These are the main possibilities. The problem (“feature”?) here is Case B: we have no way to tell distinguish between Case A and Case B.
However, what do these exprimental cases using induction say about whether we should continue using induction in E? In Case A, yeah, induction seems to be good (Induction -> Induction D’=). In case C, induction in E is not inductively supported, as you don’t have repeated occurences of induction working. And in Case B, induction supports itself until some unknown poitn in the future.
So, obviously, using induction doesn’t necessarily lead to inductively assigning a high probability to induction working in your environment. Using induction will, generally, only lead justify induction in an environment that is inductive-friendly for at least as long as you’re doing your experiments. Therefore, using induction to justify induction doesn’t actually lead to problems with circular reasoning.

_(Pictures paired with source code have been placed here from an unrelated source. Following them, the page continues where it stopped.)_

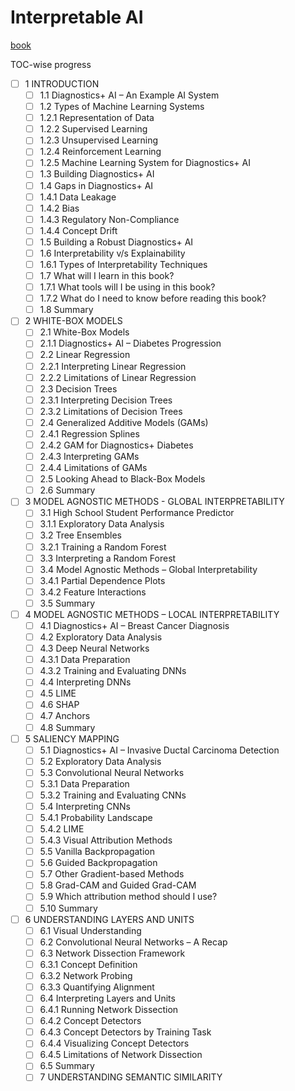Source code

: # Interpretable AI

[book](https://www.manning.com/books/interpretable-ai)
 
TOC-wise progress

- [ ] 1 INTRODUCTION
    - [ ] 1.1 Diagnostics+ AI – An Example AI System
    - [ ] 1.2 Types of Machine Learning Systems
    - [ ] 1.2.1 Representation of Data
    - [ ] 1.2.2 Supervised Learning
    - [ ] 1.2.3 Unsupervised Learning
    - [ ] 1.2.4 Reinforcement Learning
    - [ ] 1.2.5 Machine Learning System for Diagnostics+ AI
    - [ ] 1.3 Building Diagnostics+ AI
    - [ ] 1.4 Gaps in Diagnostics+ AI
    - [ ] 1.4.1 Data Leakage
    - [ ] 1.4.2 Bias
    - [ ] 1.4.3 Regulatory Non-Compliance
    - [ ] 1.4.4 Concept Drift
    - [ ] 1.5 Building a Robust Diagnostics+ AI
    - [ ] 1.6 Interpretability v/s Explainability
    - [ ] 1.6.1 Types of Interpretability Techniques
    - [ ] 1.7 What will I learn in this book?
    - [ ] 1.7.1 What tools will I be using in this book?
    - [ ] 1.7.2 What do I need to know before reading this book?
    - [ ] 1.8 Summary
 
- [ ] 2 WHITE-BOX MODELS
    - [ ] 2.1 White-Box Models
    - [ ] 2.1.1 Diagnostics+ AI – Diabetes Progression
    - [ ] 2.2 Linear Regression
    - [ ] 2.2.1 Interpreting Linear Regression
    - [ ] 2.2.2 Limitations of Linear Regression
    - [ ] 2.3 Decision Trees
    - [ ] 2.3.1 Interpreting Decision Trees
    - [ ] 2.3.2 Limitations of Decision Trees
    - [ ] 2.4 Generalized Additive Models (GAMs)
    - [ ] 2.4.1 Regression Splines
    - [ ] 2.4.2 GAM for Diagnostics+ Diabetes
    - [ ] 2.4.3 Interpreting GAMs
    - [ ] 2.4.4 Limitations of GAMs
    - [ ] 2.5 Looking Ahead to Black-Box Models
    - [ ] 2.6 Summary
 
- [ ] 3 MODEL AGNOSTIC METHODS - GLOBAL INTERPRETABILITY
    - [ ] 3.1 High School Student Performance Predictor
    - [ ] 3.1.1 Exploratory Data Analysis
    - [ ] 3.2 Tree Ensembles
    - [ ] 3.2.1 Training a Random Forest
    - [ ] 3.3 Interpreting a Random Forest
    - [ ] 3.4 Model Agnostic Methods – Global Interpretability
    - [ ] 3.4.1 Partial Dependence Plots
    - [ ] 3.4.2 Feature Interactions
    - [ ] 3.5 Summary
 
- [ ] 4 MODEL AGNOSTIC METHODS – LOCAL INTERPRETABILITY
    - [ ] 4.1 Diagnostics+ AI – Breast Cancer Diagnosis
    - [ ] 4.2 Exploratory Data Analysis
    - [ ] 4.3 Deep Neural Networks
    - [ ] 4.3.1 Data Preparation
    - [ ] 4.3.2 Training and Evaluating DNNs
    - [ ] 4.4 Interpreting DNNs
    - [ ] 4.5 LIME
    - [ ] 4.6 SHAP
    - [ ] 4.7 Anchors
    - [ ] 4.8 Summary
 
- [ ] 5 SALIENCY MAPPING
    - [ ] 5.1 Diagnostics+ AI – Invasive Ductal Carcinoma Detection
    - [ ] 5.2 Exploratory Data Analysis
    - [ ] 5.3 Convolutional Neural Networks
    - [ ] 5.3.1 Data Preparation
    - [ ] 5.3.2 Training and Evaluating CNNs
    - [ ] 5.4 Interpreting CNNs
    - [ ] 5.4.1 Probability Landscape
    - [ ] 5.4.2 LIME
    - [ ] 5.4.3 Visual Attribution Methods
    - [ ] 5.5 Vanilla Backpropagation
    - [ ] 5.6 Guided Backpropagation
    - [ ] 5.7 Other Gradient-based Methods
    - [ ] 5.8 Grad-CAM and Guided Grad-CAM
    - [ ] 5.9 Which attribution method should I use?
    - [ ] 5.10 Summary

- [ ] 6 UNDERSTANDING LAYERS AND UNITS
    - [ ] 6.1 Visual Understanding
    - [ ] 6.2 Convolutional Neural Networks – A Recap
    - [ ] 6.3 Network Dissection Framework
    - [ ] 6.3.1 Concept Definition
    - [ ] 6.3.2 Network Probing
    - [ ] 6.3.3 Quantifying Alignment
    - [ ] 6.4 Interpreting Layers and Units
    - [ ] 6.4.1 Running Network Dissection
    - [ ] 6.4.2 Concept Detectors
    - [ ] 6.4.3 Concept Detectors by Training Task
    - [ ] 6.4.4 Visualizing Concept Detectors
    - [ ] 6.4.5 Limitations of Network Dissection
    - [ ] 6.5 Summary
    - [ ] 7  UNDERSTANDING SEMANTIC SIMILARITY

Part of the problem, actually, is that we do seem to largely be in an induction-friendly environment (though we also have knowledge of chaotic or multicausal systems that are hard to inductively learn about :O). Therefore we think using induction will result in circularity because we only look at induction-friendly environments like our own.
As for Case B, it is a problem if you want absolute guarantees. However, if you don’t, it becomes a principle, not a problem. And, again, the obvious answer to Case B is somewhat dull. There’s no choice but to tentatively induct induction, aware that the environment may cease to be as it seems.
(And that’s why I find the practical side of induction more interesting: given an environment E, to what degree of confidence can you reach inductive conclusios? What’s the best way to do so in practice? Etc. Etc.)